The problems are maybe not as intertwined as I thought.

  • #2119 (createShaderModule) can be solved in several ways without getting rid of the totally-ordered nature of the Device Timeline.

    1. Change the API to never surface shader errors in error scopes.
    2. Do stuff in the implementation to "hide" the fact that createShaderModule is executed concurrently (as described in #2119). Basically delay error reporting for all future scopes. Model of how this works in a total ordering.
      • (Decided I don't think there's actually any value in removing ordering guarantees from error scopes.)
  • #2085 (create pipeline async) can be solved with:

    1. Work stealing by cache hit (createPipeline after createPipelineAsync). TBD how specced this would be.
    2. Work stealing by returning a pipeline object immediately that blocks when used. Needs another way to detect completion.
      • Early: separate function or overload (createPipelineAsync), descriptor option, or callback.
      • Late: isReady() or pipeline.ready, usable on any pipeline.
  • Await-spanning for out-of-memory is not a huge issue because you're supposed to use it around only one call. We could even enforce that!

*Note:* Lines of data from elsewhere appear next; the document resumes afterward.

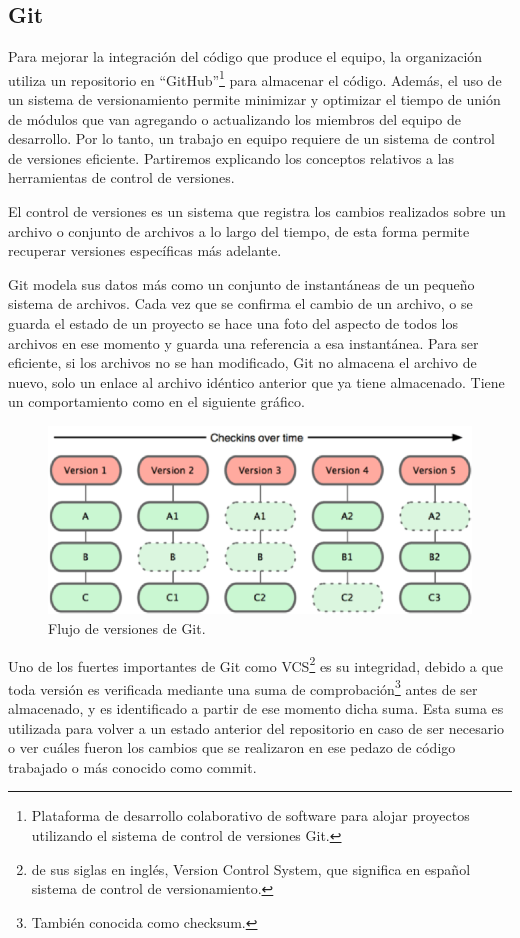 \subsection{Git}
Para mejorar la integración del código que produce el equipo, la organización utiliza un repositorio en \enquote{GitHub}\footnote{Plataforma de desarrollo colaborativo de software para alojar proyectos utilizando el sistema de control de versiones Git.} para almacenar el código. Además, el uso de un sistema de versionamiento permite minimizar y optimizar el tiempo de unión de módulos que van agregando o actualizando los miembros del equipo de desarrollo. Por lo tanto, un trabajo en equipo requiere de un sistema de control de versiones eficiente. Partiremos explicando los conceptos relativos a las herramientas de control de versiones.

El control de versiones es un sistema que registra los cambios realizados sobre un archivo o conjunto de archivos a lo largo del tiempo, de esta forma permite recuperar versiones específicas más adelante\citep{chacon2014pro}.

Git modela sus datos más como un conjunto de instantáneas de un pequeño sistema de archivos. Cada vez que se confirma el cambio de un archivo, o se guarda el estado de un proyecto se hace una foto del aspecto de todos los archivos en ese momento y guarda una referencia a esa instantánea. Para ser eficiente, si los archivos no se han modificado, Git no almacena el archivo de nuevo, solo un enlace al archivo idéntico anterior que ya tiene almacenado. Tiene un comportamiento como en el siguiente gráfico. 

\begin{figure}[H]
\centering
\includegraphics[width=125mm,scale=1]{Figuras/tecnologias/git_over_time}
\caption{Flujo de versiones de Git.}
  \label{graph_git}
\end{figure}

Uno de los fuertes importantes de Git como VCS\footnote{de sus siglas en inglés, Version Control System, que significa en español sistema de control de versionamiento.} es su integridad, debido a que toda versión es verificada mediante una suma de comprobación\footnote{También conocida como checksum.} antes de ser almacenado, y es identificado a partir de ese momento dicha suma. Esta suma es utilizada para volver a un estado anterior del repositorio en caso de ser necesario o ver cuáles fueron los cambios que se realizaron en ese pedazo de código trabajado o más conocido como commit.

    • Moving OOM detection to createBuffer/Texture/QuerySet is still clearer, and easy to implement. Can even be implemented on top of today's error scopes.
    • OOM scopes aren't necessary for CTS. An OOM resource will cause validation errors in other commands if used. And if the test cares about the OOM itself, it can just check for it.
    • Uncaptured OOMs should still go to the uncapturederror event, bypassing the scopes.
  • Validation error scopes are not meant to be used in production, so the await-spanning problem isn't as much of a concern.

    • MAYBE consider putting them in an optional extension for documentation's sake. Could we really remove them later?
    • getAnyUncapturedErrorSinceLastCallToThisFunction could be implemented on top of error scopes by just implementing it as pop();push();, except that if uncapturederror also exists then it prevents errors from ever going there. Hardly seems worth it given it still has await-spanning problems. And it's just as possible to use pop();push(); as a debugging tool.